### TASK DIRECTIONS
Everything from the line containing "Scale your hosting" through the line containing "Protect your Design Companies from" in the listing below should be copied exactly, and nothing more.

======== RECORDS SHOWN

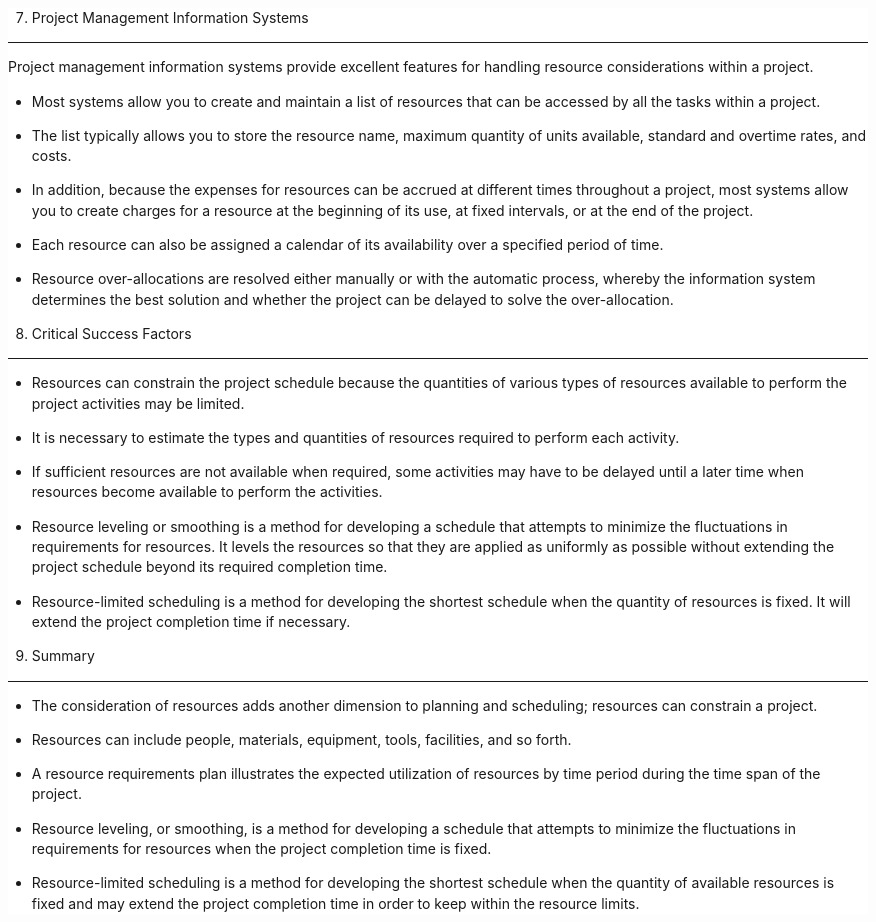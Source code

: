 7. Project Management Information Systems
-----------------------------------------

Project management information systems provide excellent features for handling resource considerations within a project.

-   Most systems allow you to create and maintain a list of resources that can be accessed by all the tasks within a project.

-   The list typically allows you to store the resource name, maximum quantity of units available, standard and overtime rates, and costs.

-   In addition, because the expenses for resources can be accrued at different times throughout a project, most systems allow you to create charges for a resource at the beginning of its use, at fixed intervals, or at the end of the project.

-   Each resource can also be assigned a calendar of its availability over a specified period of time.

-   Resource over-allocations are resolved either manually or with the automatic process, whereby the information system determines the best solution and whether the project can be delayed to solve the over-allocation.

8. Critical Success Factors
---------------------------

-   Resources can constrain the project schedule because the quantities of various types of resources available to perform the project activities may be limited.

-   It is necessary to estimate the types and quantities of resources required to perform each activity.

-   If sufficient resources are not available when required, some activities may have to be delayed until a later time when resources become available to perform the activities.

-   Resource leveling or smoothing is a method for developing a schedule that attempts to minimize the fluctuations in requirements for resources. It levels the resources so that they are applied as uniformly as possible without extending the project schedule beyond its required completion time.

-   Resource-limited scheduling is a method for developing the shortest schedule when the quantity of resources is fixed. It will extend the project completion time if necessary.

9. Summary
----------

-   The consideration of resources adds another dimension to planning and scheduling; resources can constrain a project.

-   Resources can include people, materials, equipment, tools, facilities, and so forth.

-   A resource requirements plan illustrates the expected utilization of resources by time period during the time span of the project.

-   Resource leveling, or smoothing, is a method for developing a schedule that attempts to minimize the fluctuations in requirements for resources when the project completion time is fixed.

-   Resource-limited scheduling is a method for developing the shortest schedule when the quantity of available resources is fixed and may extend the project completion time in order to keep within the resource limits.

================
======== RECORDS SHOWN

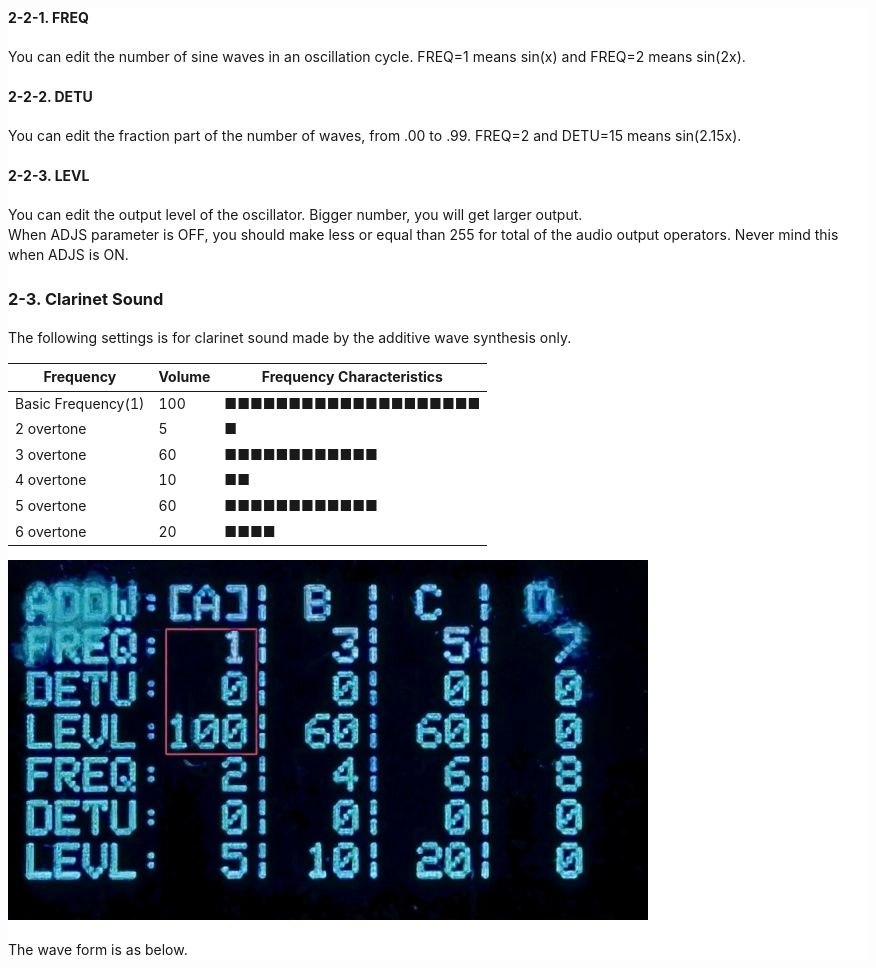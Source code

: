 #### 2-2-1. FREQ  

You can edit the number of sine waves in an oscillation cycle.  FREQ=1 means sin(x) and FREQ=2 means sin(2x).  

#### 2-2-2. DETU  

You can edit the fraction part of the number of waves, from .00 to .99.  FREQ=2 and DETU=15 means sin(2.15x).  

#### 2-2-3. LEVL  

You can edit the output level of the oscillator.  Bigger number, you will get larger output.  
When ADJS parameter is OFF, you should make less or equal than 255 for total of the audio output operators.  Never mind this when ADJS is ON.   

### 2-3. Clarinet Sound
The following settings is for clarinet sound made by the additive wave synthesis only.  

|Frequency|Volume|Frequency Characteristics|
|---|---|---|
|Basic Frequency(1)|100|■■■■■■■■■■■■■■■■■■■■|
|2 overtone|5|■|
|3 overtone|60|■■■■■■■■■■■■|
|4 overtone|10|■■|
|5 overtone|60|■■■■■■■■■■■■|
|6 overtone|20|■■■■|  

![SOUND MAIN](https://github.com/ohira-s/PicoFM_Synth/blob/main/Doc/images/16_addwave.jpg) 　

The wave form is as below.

================
======== RECORDS SHOWN

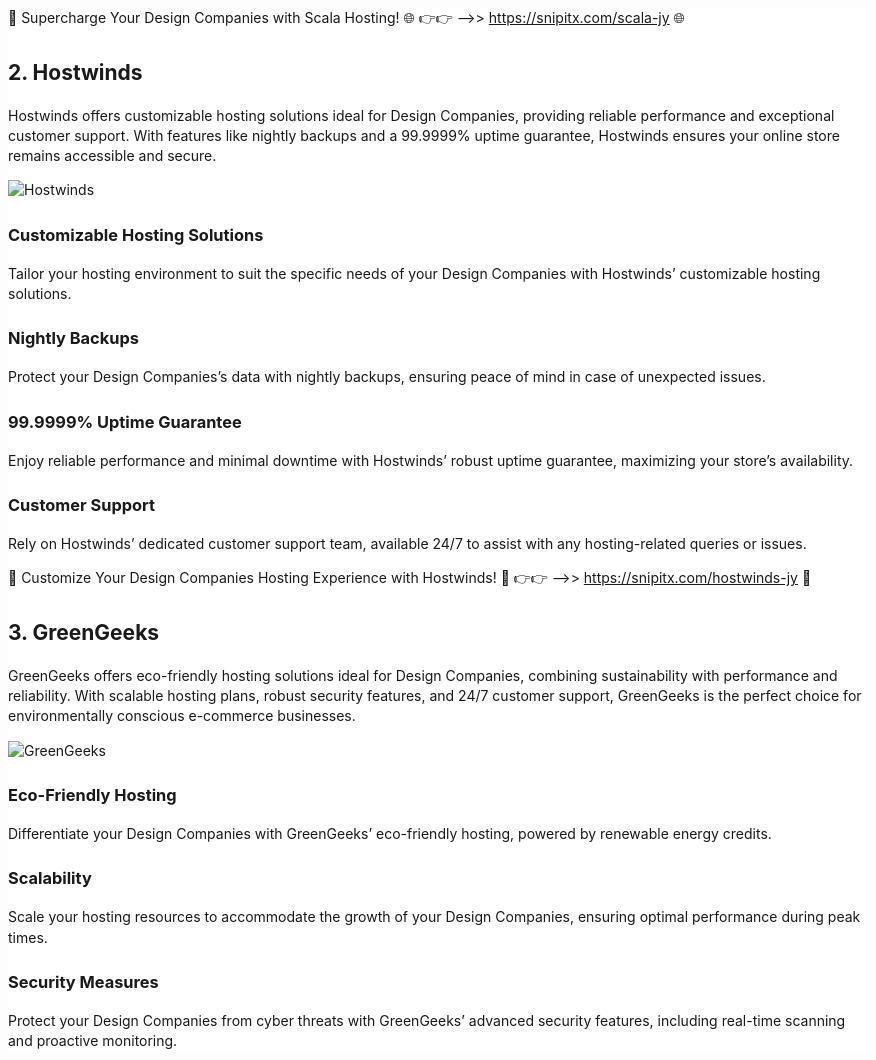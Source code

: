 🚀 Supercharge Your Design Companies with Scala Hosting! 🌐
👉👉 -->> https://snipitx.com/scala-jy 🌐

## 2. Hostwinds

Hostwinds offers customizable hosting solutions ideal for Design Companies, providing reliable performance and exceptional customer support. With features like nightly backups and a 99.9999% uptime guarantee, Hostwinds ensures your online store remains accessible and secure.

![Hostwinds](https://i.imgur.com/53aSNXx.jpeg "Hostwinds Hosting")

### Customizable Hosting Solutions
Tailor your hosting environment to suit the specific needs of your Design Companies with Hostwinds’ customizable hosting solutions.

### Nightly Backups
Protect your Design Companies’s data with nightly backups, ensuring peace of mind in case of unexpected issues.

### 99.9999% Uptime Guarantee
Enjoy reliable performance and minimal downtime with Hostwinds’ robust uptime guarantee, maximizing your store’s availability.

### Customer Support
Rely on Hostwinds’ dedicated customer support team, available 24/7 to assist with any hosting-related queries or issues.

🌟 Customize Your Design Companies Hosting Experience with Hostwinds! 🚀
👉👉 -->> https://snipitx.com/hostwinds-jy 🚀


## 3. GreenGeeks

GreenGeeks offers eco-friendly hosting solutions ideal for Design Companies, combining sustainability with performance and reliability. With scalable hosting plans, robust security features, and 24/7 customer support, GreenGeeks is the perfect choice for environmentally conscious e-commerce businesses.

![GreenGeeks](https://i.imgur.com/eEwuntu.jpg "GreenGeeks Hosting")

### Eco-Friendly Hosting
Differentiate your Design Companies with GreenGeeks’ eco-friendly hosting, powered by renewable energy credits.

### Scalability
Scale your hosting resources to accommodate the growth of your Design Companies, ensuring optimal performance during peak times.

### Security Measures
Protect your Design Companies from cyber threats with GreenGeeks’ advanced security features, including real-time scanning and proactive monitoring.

================

### RESPONSE
Scale your hosting resources to accommodate the growth of your Design Companies, ensuring optimal performance during peak times.

### Security Measures
Protect your Design Companies from cyber threats with GreenGeeks’ advanced security features, including real-time scanning and proactive monitoring.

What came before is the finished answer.